Landfills generate a lot of methane gas, which is released into the atmosphere. A cover will prevent it from coming out. There are often gas extraction wells, but they are not 100 percent efficient at capturing everything and there are fugitive emissions released into atmosphere. 

“I was thinking about putting a low-cost, but efficient, cover to mitigate these emissions,” said Reddy. “I put down biochar and as the methane comes out it gets converted into carbon dioxide. We got really good results. However, I was concerned and not totally happy with the outcome of this research.”

The professor was thinking of the best way to contain the carbon dioxide when he realized slag is a material he can use.

“Through carbonation, it can convert carbon dioxide into carbonates. And let it stay in the soil itself as a solid. This will prevent gases from coming out,” he said. “Basically it converts to calcium carbonate and becomes part of the soil matrix.”

Solving the problem of gas emissions is one of the goals of his research. In the U.S., small landfills and older landfills don’t have gas extraction systems. Using these as cover materials will create a passive system that prevents gases from being released. He also sees this as a potential problem solver for large landfills and landfills in developing countries.
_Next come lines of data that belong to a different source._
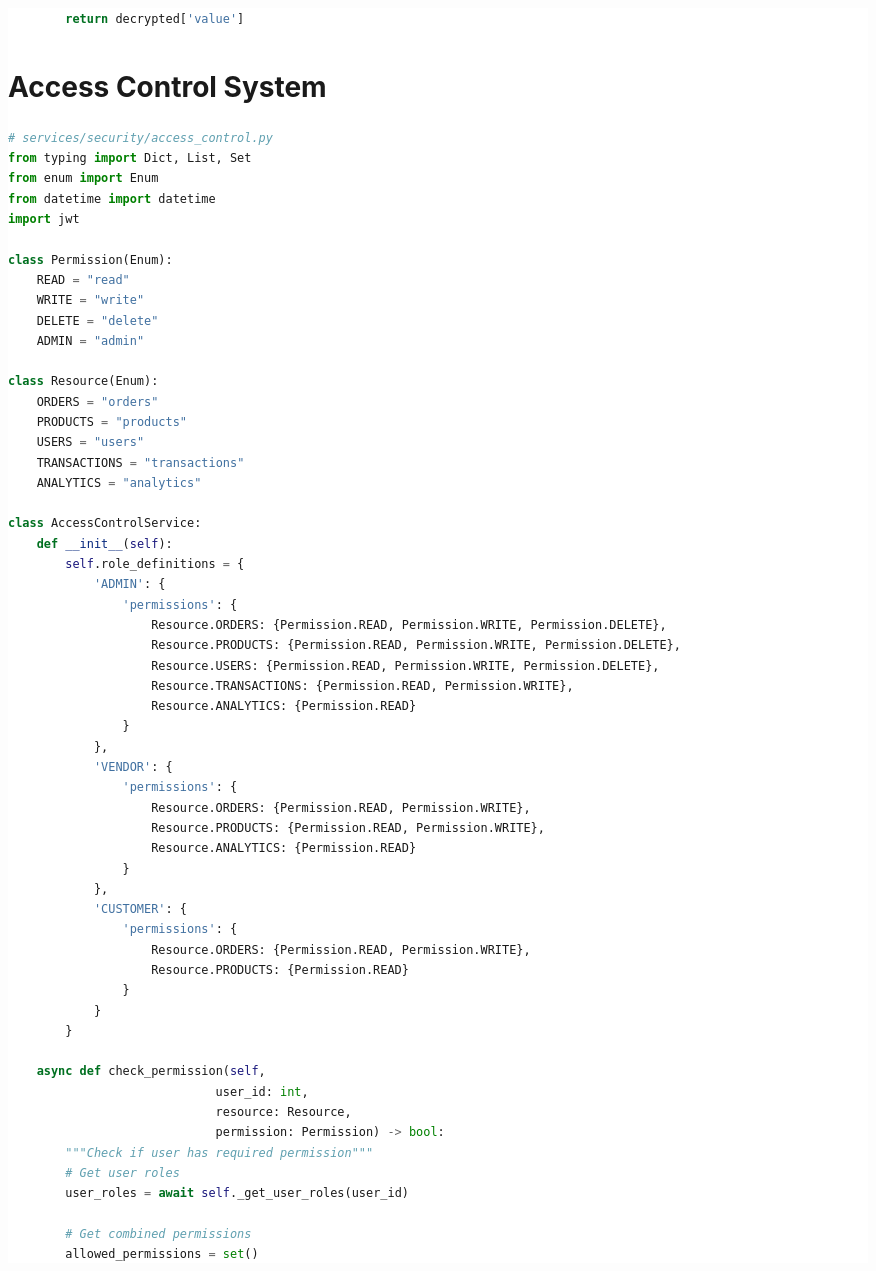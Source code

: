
 ```python
        return decrypted['value']
```

# Access Control System

```python
# services/security/access_control.py
from typing import Dict, List, Set
from enum import Enum
from datetime import datetime
import jwt

class Permission(Enum):
    READ = "read"
    WRITE = "write"
    DELETE = "delete"
    ADMIN = "admin"

class Resource(Enum):
    ORDERS = "orders"
    PRODUCTS = "products"
    USERS = "users"
    TRANSACTIONS = "transactions"
    ANALYTICS = "analytics"

class AccessControlService:
    def __init__(self):
        self.role_definitions = {
            'ADMIN': {
                'permissions': {
                    Resource.ORDERS: {Permission.READ, Permission.WRITE, Permission.DELETE},
                    Resource.PRODUCTS: {Permission.READ, Permission.WRITE, Permission.DELETE},
                    Resource.USERS: {Permission.READ, Permission.WRITE, Permission.DELETE},
                    Resource.TRANSACTIONS: {Permission.READ, Permission.WRITE},
                    Resource.ANALYTICS: {Permission.READ}
                }
            },
            'VENDOR': {
                'permissions': {
                    Resource.ORDERS: {Permission.READ, Permission.WRITE},
                    Resource.PRODUCTS: {Permission.READ, Permission.WRITE},
                    Resource.ANALYTICS: {Permission.READ}
                }
            },
            'CUSTOMER': {
                'permissions': {
                    Resource.ORDERS: {Permission.READ, Permission.WRITE},
                    Resource.PRODUCTS: {Permission.READ}
                }
            }
        }
        
    async def check_permission(self,
                             user_id: int,
                             resource: Resource,
                             permission: Permission) -> bool:
        """Check if user has required permission"""
        # Get user roles
        user_roles = await self._get_user_roles(user_id)
        
        # Get combined permissions
        allowed_permissions = set()
```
“Biochar and slag are unused byproducts of some processes and using them in such applications is a way of finding markets for those materials,” said Reddy. “We’re basically solving two problems at the same time – getting rid of the waste and solving the environmental problem by making the landfills more effective and safer.”

Professor Reddy’s research was made possible by a $343,395 NSF grant entitled GOALI: Innovative Biochar-Slag-Soil Cover System for Zero Emissions at Landfills: Quantifying and Optimizing Coupled Biogeochemical Processes.